Samuel Beckett não tem dúvidas quando pronuncia: Que faria eu sem este mundo sem rosto sem questões / Quando o ser só dura um instante onde cada instante / Se deita sobre o vazio dentro do esquecimento de ter sido.
O sentido e a rota inexorável do futuro estará sempre inscrita no que fazemos no presente. E é por isso, que é essencial fabricar-se uma perspectiva em que o tempo do poema terá que ser o centro em que se gerará a ideia de um tempo outro. Um tempo em que não exista tempo fora dos desejos dos sonhos e da memória. Onde talvez não exista sequer tempo fora dos signos que se sobrepõem aos sonhos e utopia que os invocam. Mas terá que ser forçosamente o tempo do poema, da poesia, a contradizer em seu habitat, em seu sopro de tempo, tal condição.
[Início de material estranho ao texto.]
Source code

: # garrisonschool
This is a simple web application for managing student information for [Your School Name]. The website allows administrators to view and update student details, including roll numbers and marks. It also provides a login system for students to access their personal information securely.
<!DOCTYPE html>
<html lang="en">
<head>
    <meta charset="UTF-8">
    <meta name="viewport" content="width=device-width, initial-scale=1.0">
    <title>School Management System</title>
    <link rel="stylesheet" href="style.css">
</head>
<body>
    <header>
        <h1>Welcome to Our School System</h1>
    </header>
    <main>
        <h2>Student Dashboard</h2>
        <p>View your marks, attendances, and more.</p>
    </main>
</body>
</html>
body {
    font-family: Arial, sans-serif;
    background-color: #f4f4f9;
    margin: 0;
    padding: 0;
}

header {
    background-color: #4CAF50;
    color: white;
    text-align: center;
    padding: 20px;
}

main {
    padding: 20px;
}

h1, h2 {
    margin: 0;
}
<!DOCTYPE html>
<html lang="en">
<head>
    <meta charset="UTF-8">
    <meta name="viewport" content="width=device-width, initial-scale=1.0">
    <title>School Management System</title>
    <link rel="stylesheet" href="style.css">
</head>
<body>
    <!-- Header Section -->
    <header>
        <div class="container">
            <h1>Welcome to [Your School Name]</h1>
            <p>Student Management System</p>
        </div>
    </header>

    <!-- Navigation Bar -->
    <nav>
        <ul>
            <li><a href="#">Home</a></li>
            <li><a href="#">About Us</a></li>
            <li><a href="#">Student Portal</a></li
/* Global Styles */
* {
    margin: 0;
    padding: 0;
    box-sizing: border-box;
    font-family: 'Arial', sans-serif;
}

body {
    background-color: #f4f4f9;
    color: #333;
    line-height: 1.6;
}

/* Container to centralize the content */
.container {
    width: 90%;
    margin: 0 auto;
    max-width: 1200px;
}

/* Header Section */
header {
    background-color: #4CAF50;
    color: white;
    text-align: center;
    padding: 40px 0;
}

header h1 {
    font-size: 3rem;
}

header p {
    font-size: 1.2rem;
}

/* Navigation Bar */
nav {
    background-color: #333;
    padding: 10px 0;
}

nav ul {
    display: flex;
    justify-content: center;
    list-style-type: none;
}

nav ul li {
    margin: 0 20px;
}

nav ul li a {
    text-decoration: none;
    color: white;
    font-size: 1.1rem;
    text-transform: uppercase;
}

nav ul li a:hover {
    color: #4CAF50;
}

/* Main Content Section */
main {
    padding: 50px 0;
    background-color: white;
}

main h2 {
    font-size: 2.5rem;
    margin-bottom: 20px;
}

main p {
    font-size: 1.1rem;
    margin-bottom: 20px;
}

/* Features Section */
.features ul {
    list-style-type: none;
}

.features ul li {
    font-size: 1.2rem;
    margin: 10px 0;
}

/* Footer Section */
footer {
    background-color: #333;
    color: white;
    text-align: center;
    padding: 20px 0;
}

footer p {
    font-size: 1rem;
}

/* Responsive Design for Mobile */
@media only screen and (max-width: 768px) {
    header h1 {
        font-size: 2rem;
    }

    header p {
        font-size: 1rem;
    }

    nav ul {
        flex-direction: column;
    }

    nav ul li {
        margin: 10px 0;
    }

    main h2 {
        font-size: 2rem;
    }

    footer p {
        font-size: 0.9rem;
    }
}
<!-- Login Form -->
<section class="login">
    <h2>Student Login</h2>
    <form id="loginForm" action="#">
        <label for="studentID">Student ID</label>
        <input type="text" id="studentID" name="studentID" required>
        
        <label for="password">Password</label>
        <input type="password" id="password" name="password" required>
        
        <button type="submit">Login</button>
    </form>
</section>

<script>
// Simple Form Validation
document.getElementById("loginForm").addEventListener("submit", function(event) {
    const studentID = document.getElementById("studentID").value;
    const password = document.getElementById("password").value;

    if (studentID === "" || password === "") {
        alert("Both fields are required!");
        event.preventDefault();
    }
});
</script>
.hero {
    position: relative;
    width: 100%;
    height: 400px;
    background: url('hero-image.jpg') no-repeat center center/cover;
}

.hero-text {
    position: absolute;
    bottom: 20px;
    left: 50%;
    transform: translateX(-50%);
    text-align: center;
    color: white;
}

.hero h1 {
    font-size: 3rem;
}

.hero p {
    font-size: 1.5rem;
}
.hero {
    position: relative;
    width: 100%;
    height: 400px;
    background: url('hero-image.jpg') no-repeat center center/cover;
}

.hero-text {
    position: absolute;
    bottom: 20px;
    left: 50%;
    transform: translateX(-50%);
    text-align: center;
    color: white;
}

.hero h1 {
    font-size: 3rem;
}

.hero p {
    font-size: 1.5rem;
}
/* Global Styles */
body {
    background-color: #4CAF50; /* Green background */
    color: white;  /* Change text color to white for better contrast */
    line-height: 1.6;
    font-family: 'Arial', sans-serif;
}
É esse tempo que se apelidará de “tempo da poesia”. O tempo em que como diz Fernando Pessoa: Há um tempo em que é preciso abandonar as roupas usadas… / Que já têm a forma do nosso corpo…/ E esquecer os nossos caminhos que nos levam sempre / aos mesmos lugares.
O sentimento de um tempo, o tempo do canto feroz, onde a cilada e a cólera, a espera e o desespero, nascem dessa perspectiva de campo de fantasia, do lugar outro – a poesia!
Logo, não admira, que essa busca insana de imortalidade, de intemporalidade, nos iluda, mais ou menos consoante a dialéctica entre o espaço e o tempo, dependendo da forma com que neles nos representamos, tendo em conta a percepção da finita existência do verbo e da memória. Apesar da permanente ilusão de permanência no tempo do poema.
Pois é lá, na beleza do caos, no tudo que é nada, que a eternidade poderá iludir-se que acontece. Mas na verdade, o tempo do poema terá que continuar a ser o leito sagrado onde o poeta tecerá a urdidura que permitirá sonhar um mundo outro, um lugar outro, fabricando o linho ou a mortalha que concederá o sentimento continuado de ser omnipotente. E será esta urdidura no tempo do poema, que sustentará o leito mortífero do tempo. A poesia em sua harmoniosa e fatídica plenitude. A morte como alimento de vida. A poesia como língua-milagre em seu espaço aberto, capaz de transfigurar e metamorfosear a realidade e veracidade do homem, pois ela, como referiu Octávio Paz, é um “tempo revelado”, ou seja, a “enigmática transparência” do sopro incandescente. Pois, Não será o medo da loucura / que nos forçará a pôr a meia-haste / a bandeira da imaginação – André Breton,”Primeiro Manifesto Surrealista”, uma vez que como canta Pedro Tamen: A minha desforra são palavras / Levanto-me de manhã amarrotado / pelo peso inclemente das mentiras / e vazo no real outro real / das letras que ninguém vislumbrará.